In humans, there are three etiological classes of SIADH: endogenous, exogenous, and idiopathic. The exogenous class has aetiology in administration of vasopressin or its analogues, and the endogenous class includes four aetiologies: hypothalamic production of ADH, ectopic secretion of ADH (in neoplastic diseases), a potentiating ADH effect of some drugs, and nephrogenic syndrome of inappropriate antidiuresis (11). It seems probable that the cause of SIADH in canine babesiosis is increased hypothalamic production of vasopressin. This study showed correlations between MAP and serum tonicity, calculated serum osmolality, serum and urinary sodium concentrations, and USG, and it seems probable that increased production of vasopressin may be a response to hypotension which was observed in previous studies on canine babesiosis caused by infection with B. rossi and B. canis (18, 23, 36). However, in this study only one dog with diagnosed SIADH (dog no. 2) had hypotension (MAP < 80 mmHg).

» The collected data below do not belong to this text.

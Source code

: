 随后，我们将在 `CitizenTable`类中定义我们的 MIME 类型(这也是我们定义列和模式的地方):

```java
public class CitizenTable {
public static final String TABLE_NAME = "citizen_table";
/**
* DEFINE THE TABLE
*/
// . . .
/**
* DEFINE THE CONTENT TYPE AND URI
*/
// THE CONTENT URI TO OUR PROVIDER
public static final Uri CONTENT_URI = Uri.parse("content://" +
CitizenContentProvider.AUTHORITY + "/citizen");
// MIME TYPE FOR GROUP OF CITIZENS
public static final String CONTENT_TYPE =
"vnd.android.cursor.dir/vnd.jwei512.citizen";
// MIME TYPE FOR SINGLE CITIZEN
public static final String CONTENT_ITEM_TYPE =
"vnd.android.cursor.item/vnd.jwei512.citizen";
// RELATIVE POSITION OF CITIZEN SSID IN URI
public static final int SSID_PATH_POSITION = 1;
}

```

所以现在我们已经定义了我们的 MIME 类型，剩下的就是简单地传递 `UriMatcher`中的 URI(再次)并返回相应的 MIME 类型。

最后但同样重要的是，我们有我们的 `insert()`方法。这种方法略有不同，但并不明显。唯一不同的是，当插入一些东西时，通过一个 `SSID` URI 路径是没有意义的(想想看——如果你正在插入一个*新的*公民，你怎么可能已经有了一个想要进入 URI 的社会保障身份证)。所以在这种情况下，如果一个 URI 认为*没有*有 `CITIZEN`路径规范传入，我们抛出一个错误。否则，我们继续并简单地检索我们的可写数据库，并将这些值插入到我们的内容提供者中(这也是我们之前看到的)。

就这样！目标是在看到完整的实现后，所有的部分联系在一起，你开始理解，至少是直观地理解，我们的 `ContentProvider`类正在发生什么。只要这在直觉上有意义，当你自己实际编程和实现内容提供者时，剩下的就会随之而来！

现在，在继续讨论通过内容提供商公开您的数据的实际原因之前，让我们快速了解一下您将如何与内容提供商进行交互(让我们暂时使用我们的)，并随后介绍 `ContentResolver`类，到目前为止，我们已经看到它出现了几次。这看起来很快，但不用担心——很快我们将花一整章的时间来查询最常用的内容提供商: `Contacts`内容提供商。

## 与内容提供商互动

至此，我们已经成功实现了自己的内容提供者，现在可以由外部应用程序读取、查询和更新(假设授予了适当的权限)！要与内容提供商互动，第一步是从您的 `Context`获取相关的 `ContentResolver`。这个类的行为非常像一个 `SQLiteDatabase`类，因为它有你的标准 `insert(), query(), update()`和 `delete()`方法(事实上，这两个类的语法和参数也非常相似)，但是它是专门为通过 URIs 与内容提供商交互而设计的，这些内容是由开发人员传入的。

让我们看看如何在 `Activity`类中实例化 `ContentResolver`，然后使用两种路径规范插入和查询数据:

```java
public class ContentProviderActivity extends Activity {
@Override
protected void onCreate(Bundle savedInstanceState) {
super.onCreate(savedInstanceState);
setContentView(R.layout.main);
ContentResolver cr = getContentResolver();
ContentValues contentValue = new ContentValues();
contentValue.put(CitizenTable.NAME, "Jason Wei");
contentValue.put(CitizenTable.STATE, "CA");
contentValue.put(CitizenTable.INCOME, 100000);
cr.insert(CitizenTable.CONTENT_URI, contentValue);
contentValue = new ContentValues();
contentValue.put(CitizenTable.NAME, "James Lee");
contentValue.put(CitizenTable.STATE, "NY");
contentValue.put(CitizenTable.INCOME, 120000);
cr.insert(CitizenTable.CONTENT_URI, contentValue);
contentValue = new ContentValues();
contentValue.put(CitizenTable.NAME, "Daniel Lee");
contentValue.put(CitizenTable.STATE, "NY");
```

According to Vantyghem et al. (31), stimulation of vasopressin production may also be potentiated by IL-6. Increased concentration of this pro-inflammatory cytokine was also observed in dogs infected with B. canis and B. rossi (12, 38). Thus it seems probable that IL-6 may contribute to the stimulation of vasopressin production and secretion in canine babesiosis. Moreover, stress, nausea, hypoglycaemia and hypoxia may be other possible causes of vasopressin secretion in infected dogs (31).

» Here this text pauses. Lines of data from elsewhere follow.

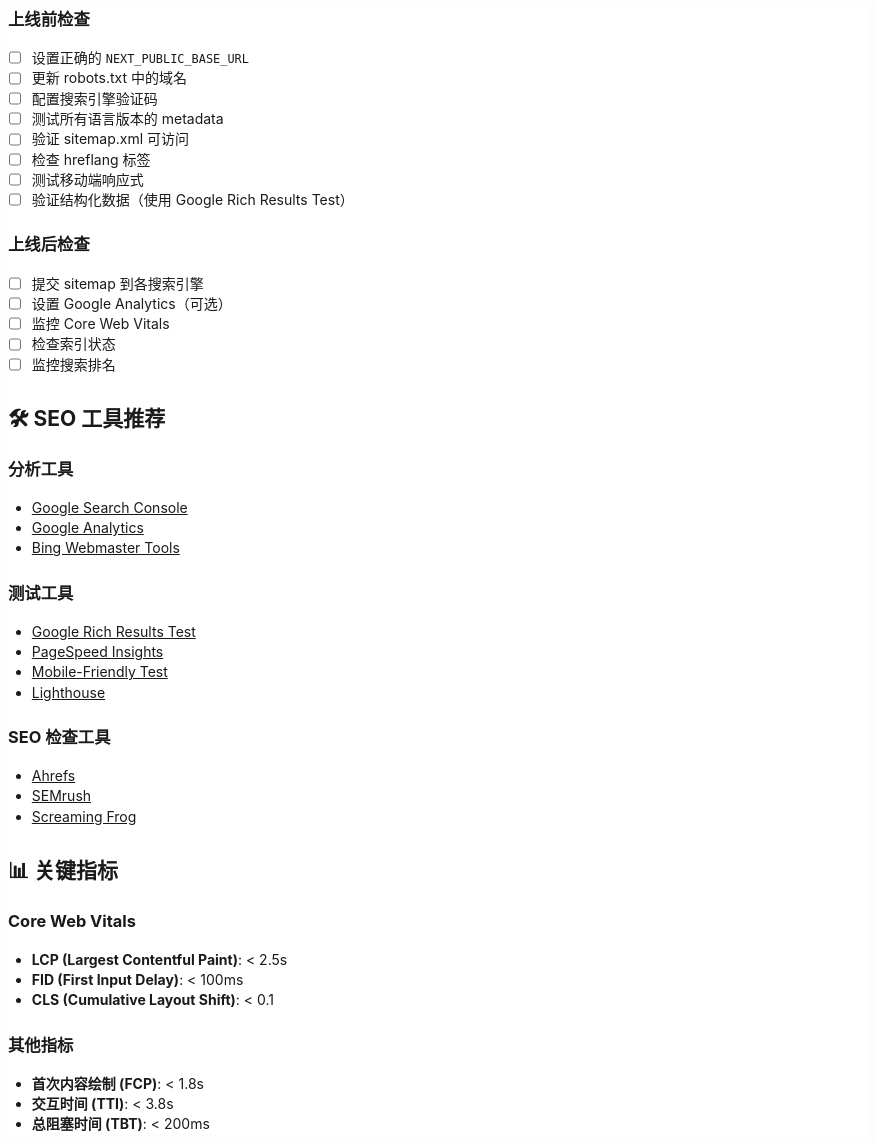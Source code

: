 ### 上线前检查

- [ ] 设置正确的 `NEXT_PUBLIC_BASE_URL`
- [ ] 更新 robots.txt 中的域名
- [ ] 配置搜索引擎验证码
- [ ] 测试所有语言版本的 metadata
- [ ] 验证 sitemap.xml 可访问
- [ ] 检查 hreflang 标签
- [ ] 测试移动端响应式
- [ ] 验证结构化数据（使用 Google Rich Results Test）

### 上线后检查

- [ ] 提交 sitemap 到各搜索引擎
- [ ] 设置 Google Analytics（可选）
- [ ] 监控 Core Web Vitals
- [ ] 检查索引状态
- [ ] 监控搜索排名

## 🛠️ SEO 工具推荐

### 分析工具

- [Google Search Console](https://search.google.com/search-console)
- [Google Analytics](https://analytics.google.com)
- [Bing Webmaster Tools](https://www.bing.com/webmasters)

### 测试工具

- [Google Rich Results Test](https://search.google.com/test/rich-results)
- [PageSpeed Insights](https://pagespeed.web.dev/)
- [Mobile-Friendly Test](https://search.google.com/test/mobile-friendly)
- [Lighthouse](https://developers.google.com/web/tools/lighthouse)

### SEO 检查工具

- [Ahrefs](https://ahrefs.com/)
- [SEMrush](https://www.semrush.com/)
- [Screaming Frog](https://www.screamingfrog.co.uk/)

## 📊 关键指标

### Core Web Vitals

- **LCP (Largest Contentful Paint)**: < 2.5s
- **FID (First Input Delay)**: < 100ms
- **CLS (Cumulative Layout Shift)**: < 0.1

### 其他指标

- **首次内容绘制 (FCP)**: < 1.8s
- **交互时间 (TTI)**: < 3.8s
- **总阻塞时间 (TBT)**: < 200ms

Hyponatraemia and SIADH in canine babesiosis seem contradictory to the hyperaldosteronism recognised in a previous study in dogs infected with B. canis (13). In the authors’ opinion it seems probable that increased aldosterone production is stimulated by hyponatraemia, and develops with a delay after SIADH. It was also speculated in the previous study that the delay in aldosterone production results from competition between stimulating factors for aldosterone like hyponatraemia and inhibiting factors like normovolaemia (30). Moreover, the previous study on hyperaldosteronism in canine babesiosis showed increased aldosterone production only in azotaemic dogs, and this study showed SIADH only in non-azotaemic dogs (13). Thus, in canine babesiosis SIADH is an early endocrine disorder (at the beginning of the disease), while hyperaldosteronism is a late endocrine disorder in affected animals.

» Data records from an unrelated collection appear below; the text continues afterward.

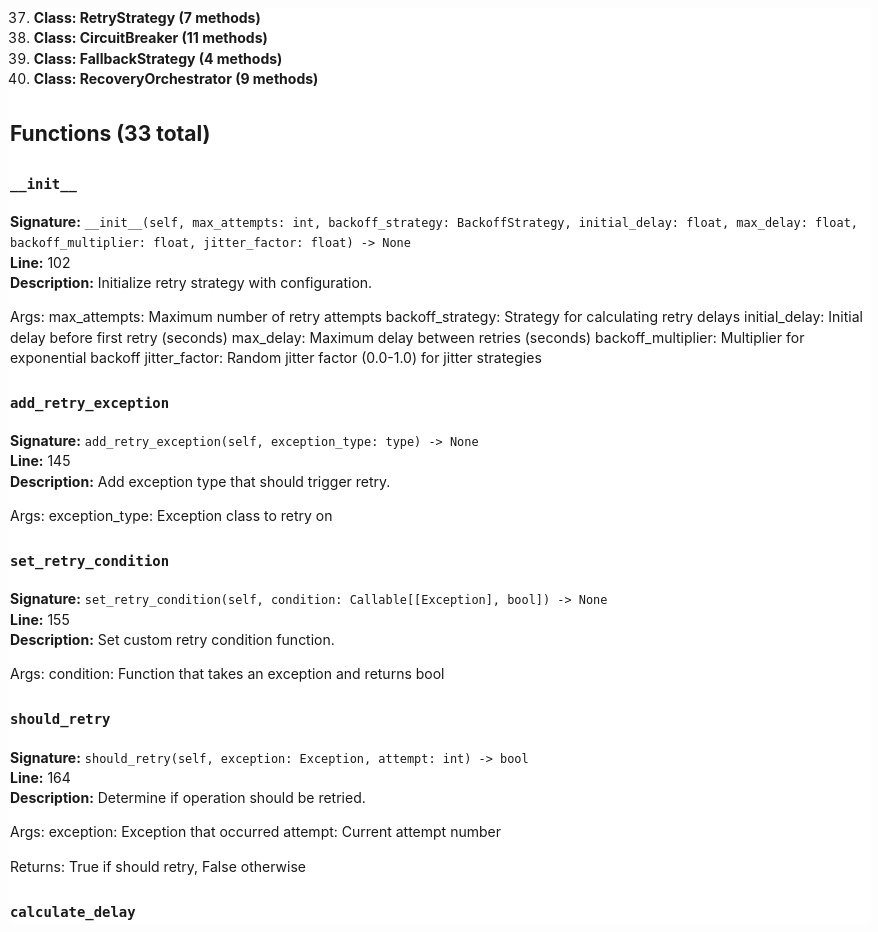 37. **Class: RetryStrategy (7 methods)**
38. **Class: CircuitBreaker (11 methods)**
39. **Class: FallbackStrategy (4 methods)**
40. **Class: RecoveryOrchestrator (9 methods)**

## Functions (33 total)

### `__init__`

**Signature:** `__init__(self, max_attempts: int, backoff_strategy: BackoffStrategy, initial_delay: float, max_delay: float, backoff_multiplier: float, jitter_factor: float) -> None`  
**Line:** 102  
**Description:** Initialize retry strategy with configuration.

Args:
    max_attempts: Maximum number of retry attempts
    backoff_strategy: Strategy for calculating retry delays
    initial_delay: Initial delay before first retry (seconds)
    max_delay: Maximum delay between retries (seconds)
    backoff_multiplier: Multiplier for exponential backoff
    jitter_factor: Random jitter factor (0.0-1.0) for jitter strategies

### `add_retry_exception`

**Signature:** `add_retry_exception(self, exception_type: type) -> None`  
**Line:** 145  
**Description:** Add exception type that should trigger retry.

Args:
    exception_type: Exception class to retry on

### `set_retry_condition`

**Signature:** `set_retry_condition(self, condition: Callable[[Exception], bool]) -> None`  
**Line:** 155  
**Description:** Set custom retry condition function.

Args:
    condition: Function that takes an exception and returns bool

### `should_retry`

**Signature:** `should_retry(self, exception: Exception, attempt: int) -> bool`  
**Line:** 164  
**Description:** Determine if operation should be retried.

Args:
    exception: Exception that occurred
    attempt: Current attempt number
    
Returns:
    True if should retry, False otherwise

### `calculate_delay`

One limitation of this study is the lack of an osmometer for determination of serum and urinary osmolality. However, serum osmolality and tonicity were calculated using results of serum sodium, glucose, and urea concentrations, and calculated serum osmolality should be very similar to the osmolality which would have been determined by osmometer. Moreover, as previously noted USG is strongly correlated with urine osmolality in dogs (3, 10). Another limitation of the study was the non-adherence by the owners of the dogs to the advice to restrict fluids, which could have led to correction of hyponatraemia (10). This was predicated on the mildness of the hyponatraemia set against their fear of azotaemia and renal complications.

In conclusion, there is a high probability that SIADH develops in non-azotaemic dogs with babesiosis. It is probably associated with lower blood pressure in infected dogs, and hypothalamic production of vasopressin is a possible response to hypotension in canine babesiosis. Thus, it seems that in fact it may be appropriate ADH secretion in dogs with parasites of the genus Babesia as a protective mechanism in hypotension which leads to hypoxia and renal failure in canine babesiosis. Hyperaldosteronism observed in azotaemic dogs with babesiosis would then seem to be the second line of defence in hypotensive dogs.